## Work order
Report, as a single number, how many lines of the records contain the word "https".

## Dataset extract
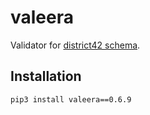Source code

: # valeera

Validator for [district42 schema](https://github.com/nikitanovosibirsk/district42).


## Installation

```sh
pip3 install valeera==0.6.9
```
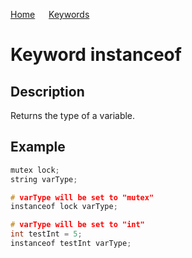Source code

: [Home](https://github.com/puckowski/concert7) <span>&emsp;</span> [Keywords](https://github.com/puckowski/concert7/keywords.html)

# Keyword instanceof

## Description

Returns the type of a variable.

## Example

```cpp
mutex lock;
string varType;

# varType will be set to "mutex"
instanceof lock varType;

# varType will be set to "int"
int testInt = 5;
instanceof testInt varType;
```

* * *

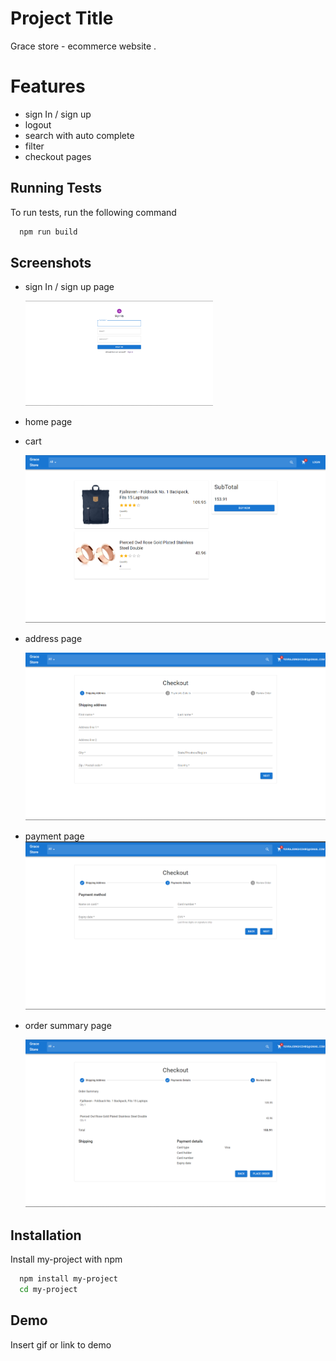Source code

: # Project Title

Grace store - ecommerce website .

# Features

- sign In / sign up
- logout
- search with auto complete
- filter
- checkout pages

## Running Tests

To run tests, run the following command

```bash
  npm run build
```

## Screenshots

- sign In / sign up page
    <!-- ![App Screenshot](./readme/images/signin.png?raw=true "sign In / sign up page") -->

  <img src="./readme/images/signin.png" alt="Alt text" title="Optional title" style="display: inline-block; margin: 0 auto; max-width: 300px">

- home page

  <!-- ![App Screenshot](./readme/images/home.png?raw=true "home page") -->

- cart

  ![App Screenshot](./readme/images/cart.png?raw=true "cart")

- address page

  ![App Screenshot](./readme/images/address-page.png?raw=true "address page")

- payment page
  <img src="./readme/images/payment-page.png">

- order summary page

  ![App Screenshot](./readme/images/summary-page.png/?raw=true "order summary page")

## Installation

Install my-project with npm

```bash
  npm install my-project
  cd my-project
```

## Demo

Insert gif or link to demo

## Result below
2